[Saved entries]
···
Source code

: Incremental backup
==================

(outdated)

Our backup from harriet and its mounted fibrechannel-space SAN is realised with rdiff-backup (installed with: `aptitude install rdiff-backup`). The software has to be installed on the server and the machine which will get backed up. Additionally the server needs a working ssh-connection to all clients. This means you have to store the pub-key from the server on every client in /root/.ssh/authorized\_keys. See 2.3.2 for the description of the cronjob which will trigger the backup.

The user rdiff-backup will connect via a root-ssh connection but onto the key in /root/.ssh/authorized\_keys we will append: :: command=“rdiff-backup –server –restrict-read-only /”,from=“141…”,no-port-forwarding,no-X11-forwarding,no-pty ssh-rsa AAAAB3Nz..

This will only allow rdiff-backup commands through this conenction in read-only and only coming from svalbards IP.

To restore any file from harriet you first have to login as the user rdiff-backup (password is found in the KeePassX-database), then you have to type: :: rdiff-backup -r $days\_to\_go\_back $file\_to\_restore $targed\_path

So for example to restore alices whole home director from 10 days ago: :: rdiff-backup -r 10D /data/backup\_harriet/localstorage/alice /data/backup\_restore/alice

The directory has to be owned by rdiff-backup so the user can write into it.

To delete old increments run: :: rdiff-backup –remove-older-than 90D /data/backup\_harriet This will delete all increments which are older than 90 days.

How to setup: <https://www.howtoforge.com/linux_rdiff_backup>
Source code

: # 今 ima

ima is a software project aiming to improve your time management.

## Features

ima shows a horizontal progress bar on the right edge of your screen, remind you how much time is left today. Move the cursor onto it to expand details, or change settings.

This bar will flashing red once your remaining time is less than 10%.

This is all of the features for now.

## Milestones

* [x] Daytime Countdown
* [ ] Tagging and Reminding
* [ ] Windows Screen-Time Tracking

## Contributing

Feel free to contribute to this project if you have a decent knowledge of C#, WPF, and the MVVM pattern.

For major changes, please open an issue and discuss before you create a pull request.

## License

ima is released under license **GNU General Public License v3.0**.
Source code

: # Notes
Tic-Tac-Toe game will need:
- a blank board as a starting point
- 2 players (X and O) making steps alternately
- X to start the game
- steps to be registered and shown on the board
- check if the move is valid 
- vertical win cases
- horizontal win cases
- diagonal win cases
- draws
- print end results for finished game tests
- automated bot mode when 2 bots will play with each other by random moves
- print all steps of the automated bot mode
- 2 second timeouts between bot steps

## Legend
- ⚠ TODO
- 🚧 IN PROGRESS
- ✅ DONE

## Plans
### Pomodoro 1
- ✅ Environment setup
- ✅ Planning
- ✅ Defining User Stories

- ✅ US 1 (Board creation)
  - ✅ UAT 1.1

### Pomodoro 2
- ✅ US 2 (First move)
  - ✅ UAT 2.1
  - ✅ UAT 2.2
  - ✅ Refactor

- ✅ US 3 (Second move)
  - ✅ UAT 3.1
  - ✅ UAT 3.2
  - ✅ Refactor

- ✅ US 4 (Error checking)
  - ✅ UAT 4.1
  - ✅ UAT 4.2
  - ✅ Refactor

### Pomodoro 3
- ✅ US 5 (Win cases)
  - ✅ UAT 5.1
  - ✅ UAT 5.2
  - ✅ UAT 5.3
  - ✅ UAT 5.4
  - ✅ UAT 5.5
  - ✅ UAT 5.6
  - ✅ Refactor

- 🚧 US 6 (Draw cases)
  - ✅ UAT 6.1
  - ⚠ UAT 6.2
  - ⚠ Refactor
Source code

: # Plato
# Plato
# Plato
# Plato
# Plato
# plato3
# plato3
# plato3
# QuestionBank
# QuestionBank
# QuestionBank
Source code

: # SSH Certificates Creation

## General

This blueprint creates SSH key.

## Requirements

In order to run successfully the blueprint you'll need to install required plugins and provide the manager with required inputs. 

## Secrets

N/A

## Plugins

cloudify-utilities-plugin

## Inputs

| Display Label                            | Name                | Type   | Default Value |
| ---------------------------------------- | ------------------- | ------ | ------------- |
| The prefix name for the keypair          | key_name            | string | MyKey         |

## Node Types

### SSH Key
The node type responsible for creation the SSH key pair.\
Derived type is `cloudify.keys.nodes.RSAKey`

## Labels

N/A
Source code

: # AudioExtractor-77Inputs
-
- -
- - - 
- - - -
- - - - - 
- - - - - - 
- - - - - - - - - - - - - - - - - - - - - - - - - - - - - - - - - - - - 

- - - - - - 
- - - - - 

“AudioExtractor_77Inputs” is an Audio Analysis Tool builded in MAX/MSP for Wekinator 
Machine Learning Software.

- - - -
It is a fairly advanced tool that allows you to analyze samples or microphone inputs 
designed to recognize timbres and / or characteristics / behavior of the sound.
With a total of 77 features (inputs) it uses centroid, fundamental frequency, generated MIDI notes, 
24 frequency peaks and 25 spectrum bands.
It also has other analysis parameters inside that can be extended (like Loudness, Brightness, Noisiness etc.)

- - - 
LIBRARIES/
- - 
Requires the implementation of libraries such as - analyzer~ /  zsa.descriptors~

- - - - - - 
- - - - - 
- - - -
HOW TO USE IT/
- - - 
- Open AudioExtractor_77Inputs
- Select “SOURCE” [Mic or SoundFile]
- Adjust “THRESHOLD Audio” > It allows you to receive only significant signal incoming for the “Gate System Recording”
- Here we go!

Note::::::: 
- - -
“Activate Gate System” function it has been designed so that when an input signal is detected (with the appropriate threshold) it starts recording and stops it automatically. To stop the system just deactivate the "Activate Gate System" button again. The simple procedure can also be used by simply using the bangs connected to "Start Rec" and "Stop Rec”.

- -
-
···
== About this task ==
Only the lines from the one with "It also has" through the end of the records above are to be copied, exactly as written.

== Finished exercise ==
It also has other analysis parameters inside that can be extended (like Loudness, Brightness, Noisiness etc.)

- - - 
LIBRARIES/
- - 
Requires the implementation of libraries such as - analyzer~ /  zsa.descriptors~

- - - - - - 
- - - - - 
- - - -
HOW TO USE IT/
- - - 
- Open AudioExtractor_77Inputs
- Select “SOURCE” [Mic or SoundFile]
- Adjust “THRESHOLD Audio” > It allows you to receive only significant signal incoming for the “Gate System Recording”
- Here we go!

Note::::::: 
- - -
“Activate Gate System” function it has been designed so that when an input signal is detected (with the appropriate threshold) it starts recording and stops it automatically. To stop the system just deactivate the "Activate Gate System" button again. The simple procedure can also be used by simply using the bangs connected to "Start Rec" and "Stop Rec”.

- -
-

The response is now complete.